The **Gradient Boosting Regressor** was chosen for this project because of its ability to handle complex relationships in the data and provide highly accurate predictions. Here are the reasons for this choice:

1. **Ability to Handle Non-Linear Data**:
   - Financial data often exhibit non-linear relationships between input features and target variables. Gradient Boosting is designed to capture these non-linear patterns effectively.

2. **Robustness**:
   - Gradient Boosting builds the predictive model iteratively, reducing errors from previous iterations. This makes it robust to overfitting, especially with well-tuned hyperparameters.

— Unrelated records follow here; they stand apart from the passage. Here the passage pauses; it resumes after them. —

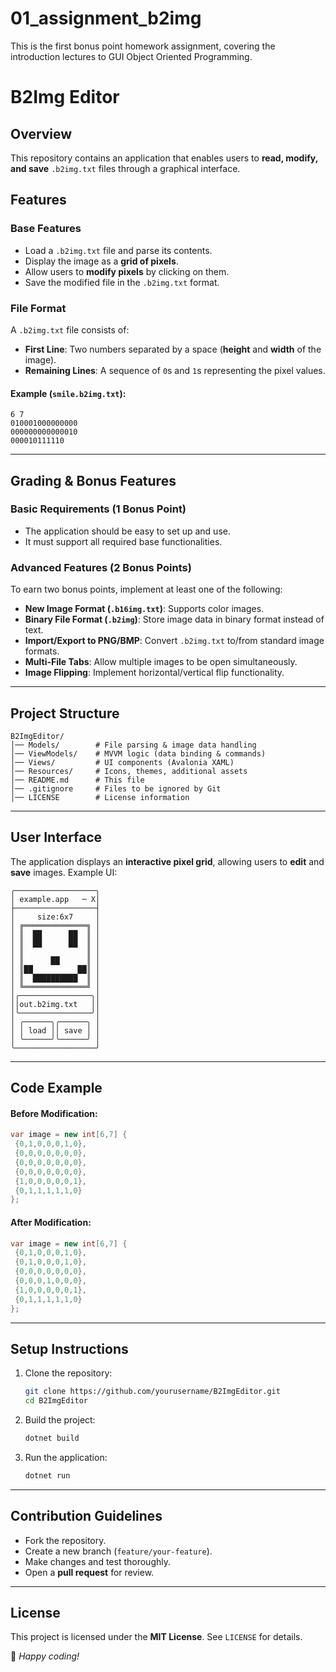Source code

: # 01_assignment_b2img
This is the first bonus point homework assignment, covering the introduction lectures to GUI Object Oriented Programming.

# **B2Img Editor**

## **Overview**
This repository contains an application that enables users to **read, modify, and save** `.b2img.txt` files through a graphical interface.

## **Features**
### **Base Features**
- Load a `.b2img.txt` file and parse its contents.
- Display the image as a **grid of pixels**.
- Allow users to **modify pixels** by clicking on them.
- Save the modified file in the `.b2img.txt` format.

### **File Format**
A `.b2img.txt` file consists of:
- **First Line**: Two numbers separated by a space (**height** and **width** of the image).
- **Remaining Lines**: A sequence of `0`s and `1`s representing the pixel values.

#### **Example (`smile.b2img.txt`)**:
```
6 7            
010001000000000
000000000000010
000010111110   
```

---

## **Grading & Bonus Features**
### **Basic Requirements (1 Bonus Point)**
- The application should be easy to set up and use.
- It must support all required base functionalities.

### **Advanced Features (2 Bonus Points)**
To earn two bonus points, implement at least one of the following:
- **New Image Format (`.b16img.txt`)**: Supports color images.
- **Binary File Format (`.b2img`)**: Store image data in binary format instead of text.
- **Import/Export to PNG/BMP**: Convert `.b2img.txt` to/from standard image formats.
- **Multi-File Tabs**: Allow multiple images to be open simultaneously.
- **Image Flipping**: Implement horizontal/vertical flip functionality.

---

## **Project Structure**
```
B2ImgEditor/
│── Models/        # File parsing & image data handling
│── ViewModels/    # MVVM logic (data binding & commands)
│── Views/         # UI components (Avalonia XAML)
│── Resources/     # Icons, themes, additional assets
│── README.md      # This file
│── .gitignore     # Files to be ignored by Git
│── LICENSE        # License information
```

---

## **User Interface**
The application displays an **interactive pixel grid**, allowing users to **edit** and **save** images. Example UI:
```
╭──────────────────╮
│ example.app   ─ X│
├──────────────────┤
│     size:6x7     │
│ ╔══════════════╗ │
│ ║  ██      ██  ║ │
│ ║  ██      ██  ║ │
│ ║              ║ │
│ ║      ██      ║ │
│ ║██          ██║ │
│ ║  ██████████  ║ │
│ ╚══════════════╝ │
│╭────────────────╮│
││out.b2img.txt   ││
│╰────────────────╯│
│ ╭──────╮╭──────╮ │
│ │ load ││ save │ │
│ ╰──────╯╰──────╯ │
╰──────────────────╯
```

---

## **Code Example**

#### **Before Modification**:
```csharp
var image = new int[6,7] {
 {0,1,0,0,0,1,0},
 {0,0,0,0,0,0,0},
 {0,0,0,0,0,0,0},
 {0,0,0,0,0,0,0},
 {1,0,0,0,0,0,1},
 {0,1,1,1,1,1,0}
};
```

#### **After Modification**:
```csharp
var image = new int[6,7] {
 {0,1,0,0,0,1,0},
 {0,1,0,0,0,1,0},
 {0,0,0,0,0,0,0},
 {0,0,0,1,0,0,0},
 {1,0,0,0,0,0,1},
 {0,1,1,1,1,1,0}
};
```

---

## **Setup Instructions**
1. Clone the repository:
   ```sh
   git clone https://github.com/yourusername/B2ImgEditor.git
   cd B2ImgEditor
   ```
2. Build the project:
   ```sh
   dotnet build
   ```
3. Run the application:
   ```sh
   dotnet run
   ```

---

## **Contribution Guidelines**
- Fork the repository.
- Create a new branch (`feature/your-feature`).
- Make changes and test thoroughly.
- Open a **pull request** for review.

---

## **License**
This project is licensed under the **MIT License**. See `LICENSE` for details.

🚀 *Happy coding!*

3. **Customizable Parameters**:
   - The algorithm offers flexibility through hyperparameters like the number of boosting stages (`n_estimators`), learning rate, and maximum depth of trees (`max_depth`), which were fine-tuned here for better performance on financial data.

4. **High Accuracy in Complex Datasets**:
   - Gradient Boosting is one of the most widely used algorithms for structured data due to its high accuracy in capturing intricate patterns.

5. **Interpretability**:
   - Gradient Boosting provides feature importance scores, making it easier to interpret which variables are driving the predictions.

---

### **Code Explanation**

#### **Model Definition**
The `get_model` function defines the **Gradient Boosting Regressor** with the following hyperparameters:
- **`n_estimators=200`**: Specifies the number of boosting stages (trees). A higher value can improve performance but increases training time.
- **`learning_rate=0.05`**: Shrinks the contribution of each tree, making the model learn more conservatively to avoid overfitting.
- **`max_depth=5`**: Limits the depth of the trees to control overfitting and reduce model complexity.
- **`min_samples_split=10`**: Sets the minimum number of samples required to split an internal node, ensuring splits happen only with sufficient data.
- **`min_samples_leaf=4`**: Specifies the minimum number of samples required at a leaf node, reducing variance in the predictions.
- **`random_state=42`**: Ensures reproducibility of results by fixing the randomness during model training.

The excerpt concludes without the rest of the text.